Figure 7 : Le développement embryonnaire, l’implantation et la formation de la lignée germinale femelle.

Le schéma montre la réduction du nombre de molécules ADNmt par cellules : le goulot d’étranglement génétique mitochondrial. Selon Chinnery et al. 2000 Trends in Genetics 16 (11) : 500-505.

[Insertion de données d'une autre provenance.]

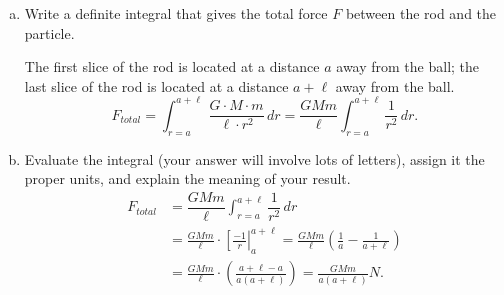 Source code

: \documentclass[12pt]{article}
\newenvironment{red}{\color{red}}{\ignorespacesafterend}
\begin{document}
\begin{enumerate}
\begin{enumerate}[(a)]
    \begin{red}
        We'll cut the rod into pieces of length $\Delta r$. Since the rod has uniform density (which is given by dividing the total mass of the rod by the total length of the rod, $\rho = \dfrac{M}{\ell}\si{kg/m}$), the mass of a small slice $\Delta M = \rho \cdot \Delta r = \dfrac{M\cdot \Delta r}{\ell}$. Therefore,
        \[\Delta F = \dfrac{G\cdot \Delta M \cdot m}{r^2} = \dfrac{1}{r^2} \cdot \left( G \cdot \left(\dfrac{M\cdot \Delta r}{\ell}\right)\cdot m \right)  = \dfrac{G\cdot M \cdot m}{\ell\cdot r^2} \Delta r.\]
    \end{red}

    \item Write a definite integral that gives the total force \(F\) between the rod and the particle.

    \begin{red}
        The first slice of the rod is located at a distance $a$ away from the ball; the last slice of the rod is located at a distance $a+\ell$ away from the ball.
        \[F_{total} = \int_{r=a}^{a+\ell}\, \dfrac{G\cdot M \cdot m}{\ell\cdot r^2}\, dr = \dfrac{GMm}{\ell} \int_{r=a}^{a+\ell} \dfrac1{r^2}\,dr.\]
    \end{red}
    \item Evaluate the integral (your answer will involve lots of letters), assign it the proper units, and explain the meaning of your result.
    \begin{red}
        \begin{align*}
            F_{total} &= \dfrac{GMm}{\ell} \int_{r=a}^{a+\ell} \dfrac1{r^2}\,dr \\
            &= \frac{GMm}{\ell}\cdot\left[\frac{-1}{r}\right|_a^{a+\ell} 
             = \frac{GMm}{\ell}\left(\frac{1}{a} - \frac{1}{a+\ell}\right) \\
            &= \frac{GMm}{\ell}\cdot\left(\frac{a+\ell-a}{a(a+\ell)}\right) 
             = \frac{GMm}{a(a+\ell)} \si{N}.
        \end{align*}
    \end{red}
\end{enumerate}

\end{enumerate}
\end{document}
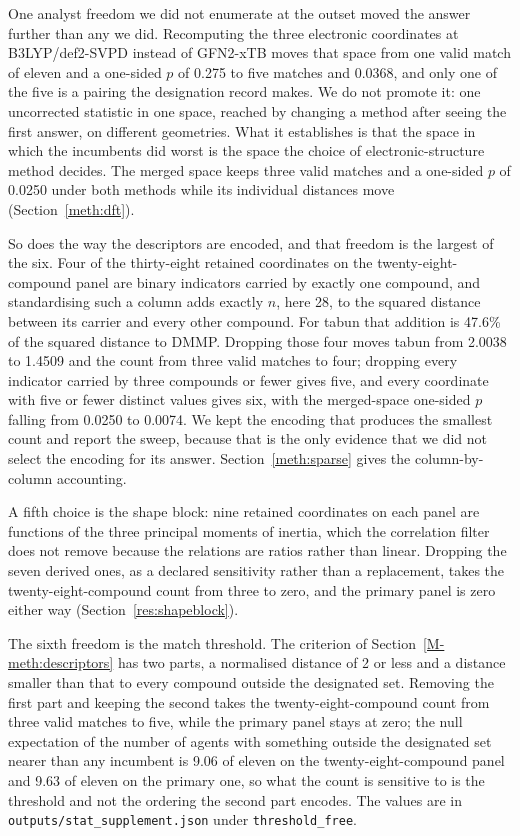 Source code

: \documentclass[journal=jacsat,manuscript=suppinfo,margin=1in]{achemso}
\begin{document}
One analyst freedom we did not enumerate at the outset moved the answer
further than any we did. Recomputing the three electronic coordinates at
B3LYP/def2-SVPD instead of GFN2-xTB moves that space from one valid match of
eleven and a one-sided $p$ of 0.275 to five matches and 0.0368, and only one
of the five is a pairing the designation record makes. We do not promote it:
one uncorrected statistic in one space, reached by changing a method after
seeing the first answer, on different geometries. What it establishes is that
the space in which the incumbents did worst is the space the choice of
electronic-structure method decides. The merged space keeps three valid
matches and a one-sided $p$ of 0.0250 under both methods while its individual
distances move (Section~\ref{meth:dft}).

So does the way the descriptors are encoded, and that freedom is the largest
of the six. Four of the thirty-eight retained coordinates on the
twenty-eight-compound panel are binary indicators carried by exactly one
compound, and standardising such a column adds exactly $n$, here 28, to the
squared distance between its carrier and every other compound. For tabun that
addition is 47.6\% of the squared distance to DMMP. Dropping those four moves
tabun from 2.0038 to 1.4509 and the count from three valid matches to four;
dropping every indicator carried by three compounds or fewer gives five, and
every coordinate with five or fewer distinct values gives six, with the
merged-space one-sided $p$ falling from 0.0250 to 0.0074. We kept the encoding
that produces the smallest count and report the sweep, because that is the
only evidence that we did not select the encoding for its answer. Section~\ref{meth:sparse} gives the column-by-column accounting.

A fifth choice is the shape block: nine retained coordinates on each panel are
functions of the three principal moments of inertia, which the correlation
filter does not remove because the relations are ratios rather than linear.
Dropping the seven derived ones, as a declared sensitivity rather than a
replacement, takes the twenty-eight-compound count from three to zero, and the
primary panel is zero either way (Section~\ref{res:shapeblock}).

The sixth freedom is the match threshold. The criterion of
Section~\ref{M-meth:descriptors} has two parts, a normalised distance of 2 or
less and a distance smaller than that to every compound outside the designated
set. Removing the first part and keeping the second takes the
twenty-eight-compound count from three valid matches to five, while the primary
panel stays at zero; the null expectation of the number of agents with
something outside the designated set nearer than any incumbent is 9.06 of
eleven on the twenty-eight-compound panel and 9.63 of eleven on the primary
one, so what the count is sensitive to is the threshold and not the ordering
the second part encodes. The values are in
\texttt{outputs/stat\_supplement.json} under \texttt{threshold\_free}.
\end{document}
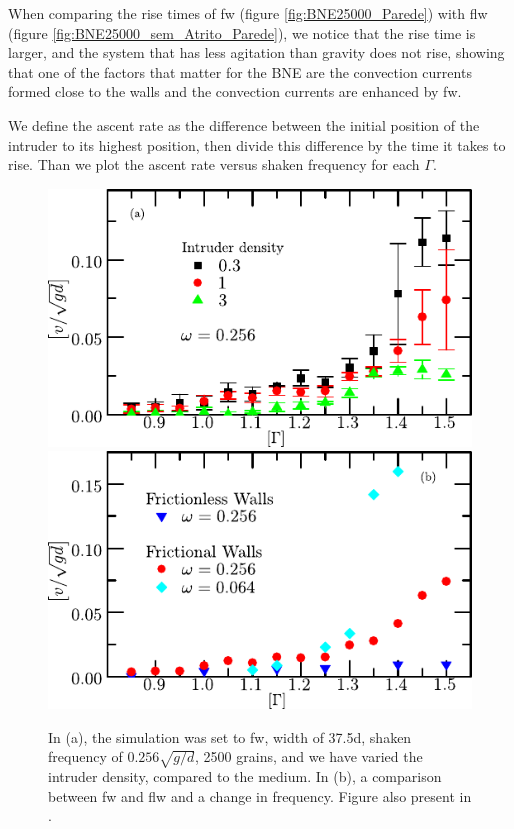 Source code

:     When comparing the rise times of fw (figure \ref{fig:BNE25000_Parede}) with flw (figure \ref{fig:BNE25000_sem_Atrito_Parede}), we notice that the rise time is larger, and the system that has less agitation than gravity does not rise, showing that one of the factors that matter for the BNE are the convection currents formed close to the walls and the convection currents are enhanced by fw.

    We define the ascent rate as the difference between the initial position of the intruder to its highest position, then divide this difference by the time it takes to rise. Than we plot the ascent rate versus shaken frequency for each $\Gamma$.

\begin{figure}
    \centering
    \includegraphics[width=0.65\linewidth]{04-figuras/BNE_FW_Density.pdf} \\
    \includegraphics[width=0.65\linewidth]{04-figuras/BNE_W.pdf}
    \caption[BNE with frictional walls: Ascent rate versus $\Gamma$.]{In (a), the simulation was set to fw, width of 37.5d, shaken frequency of $0.256\sqrt{g/d}$, 2500 grains, and we have varied the intruder density, compared to the medium. In (b), a comparison between fw and flw and a change in frequency. Figure also present in \cite{Large-deviation_quantification_of_boundary_conditions_on_the_Brazil_nut_effect}.}
    \label{fig:BNE_walls}
\end{figure}


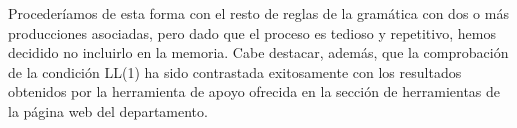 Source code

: Procederíamos de esta forma con el resto de reglas de la gramática con dos o más producciones asociadas, pero dado que el proceso es tedioso y repetitivo, hemos decidido no incluirlo en la memoria. Cabe destacar, además, que la comprobación de la condición LL(1) ha sido contrastada exitosamente con los resultados obtenidos por la herramienta de apoyo ofrecida en la sección de herramientas de la página web del departamento.\\ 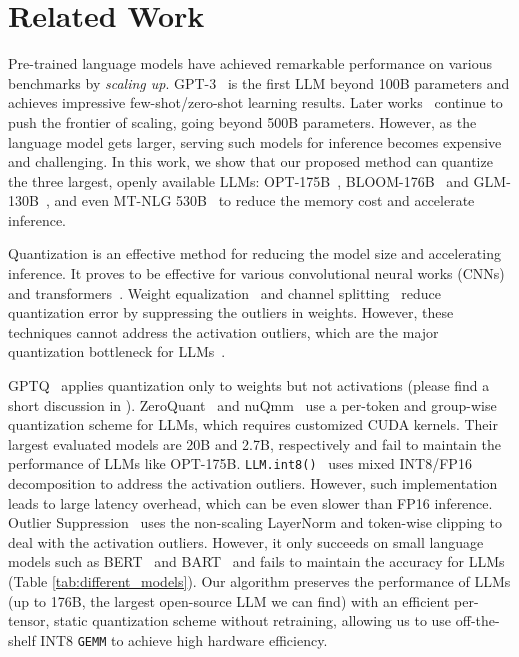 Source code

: \section{Related Work}
Pre-trained language models have achieved remarkable performance on various benchmarks by \emph{scaling up}.
GPT-3~\cite{brown2020language} is the first LLM beyond 100B parameters and achieves impressive few-shot/zero-shot learning results. Later works~\cite{rae2021scaling,smith2022using,du2022glam,chowdhery2022palm}  continue to push the frontier of scaling, going beyond 500B parameters.
However, as the language model gets larger, serving such models for inference becomes expensive and challenging. In this work, we show that our proposed method can quantize the three largest, openly available LLMs: OPT-175B~\cite{opt}, BLOOM-176B~\cite{scao2022bloom} and GLM-130B~\cite{zeng2022glm}, and even MT-NLG 530B~\cite{smith2022using} to reduce the memory cost and accelerate inference.

Quantization is an effective method for reducing the model size and accelerating inference. It proves to be effective for various convolutional neural works (CNNs)~\cite{han2016deep,  jacob2018quantization, nagel2019data, wang2019haq, lin2020mcunet} and transformers~\cite{shen2020q, kim2021bert, liu2021post,spatten,bondarenko2021understanding}. Weight equalization~\cite{nagel2019data} and channel splitting~\cite{zhao2019improving} reduce quantization error by suppressing the outliers in weights. However, these techniques cannot address the activation outliers, which are the major quantization bottleneck for LLMs~\cite{dettmers2022llmint8}.

GPTQ~\cite{frantar2022gptq} applies quantization only to weights but not activations (please find a short discussion in ).
ZeroQuant~\cite{zeroquant} and nuQmm~\cite{park2022nuqmm} use a per-token and group-wise quantization scheme for LLMs, which requires customized CUDA kernels. Their largest evaluated models are 20B and 2.7B, respectively and fail to maintain the performance of LLMs like OPT-175B.
\texttt{LLM.int8()}~\cite{dettmers2022llmint8} uses mixed INT8/FP16 decomposition to address the activation outliers. However, such implementation leads to large latency overhead, which can be even slower than FP16 inference. Outlier Suppression~\cite{outlier_suppression} uses the non-scaling LayerNorm and token-wise clipping to deal with the activation outliers. However, it only succeeds on small language models such as BERT~\cite{bert} and BART~\cite{lewis2019bart} and fails to  maintain the accuracy for LLMs (Table \ref{tab:different_models}).
Our algorithm preserves the performance of LLMs (up to 176B, the largest open-source LLM we can find) with an efficient per-tensor, static quantization scheme without retraining, allowing us to use off-the-shelf INT8 \texttt{GEMM} to achieve high hardware efficiency.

Quatrièmement, beaucoup de mutations ADNmt pathogéniques sont sous forme d’hétéroplasmies. Le phénotype est normal jusqu’à une proportion critique de mutants ADNmt présent dans un tissu où le seuil pour une expression génotypique est dépassé (Wallace et al. 1997). Ce seuil varie selon les différentes mutations et est de l’ordre de 60%

pour l’ADNmt délété (Hayashi et al. 1991). Pour la mutation ponctuelle 8344 A>G, laquelle cause un syndrome d’épilepsie et des fibres musculaires “effilochées” (ragged-red fibers), le niveau seuil est d’environ de 85% ADNmt muté (Chomyn 1998). Une fois ce seuil dépassé, divers changements dans le phénotype sont observés pour des augmentations mineures dans la proportion de mutants. Différents phénotypes associés avec le même génotype sont principalement déterminés par la concentration et la distribution de la mutation dans les tissus affectés. En effet, les tissus sont différemment dépendants de la phosphorylation oxydative.

Les organes avec des besoins élevés en ATP et des capacités régénératrices faibles, tel que le cerveau, le cœur et le muscle squelettique, sont beaucoup plus sensibles aux effets pathogéniques des mutations mitochondriales (Wallace 1994b, 1995).

Cinquièmement, les mutations somatiques s’accumulent avec l’âge dans les tissus post-mitotiques, réduisant les capacités énergétiques. Ces mutations incluent les réarrangements, les délétions, les substitutions de base dans la région codante et les mutations dans la région de contrôle ADNmt. Les radicaux libres de l’oxygène causent ces modifications et il a été proposé que l’accumulation de ces mutations somatiques résultent d’un déclin en relation avec l’âge de la fonction mitochondriale menant aux maladies dégénératives et à la sénescence (Wallace et al. 1992 ; Wallace 1995 ; Wallace 2005).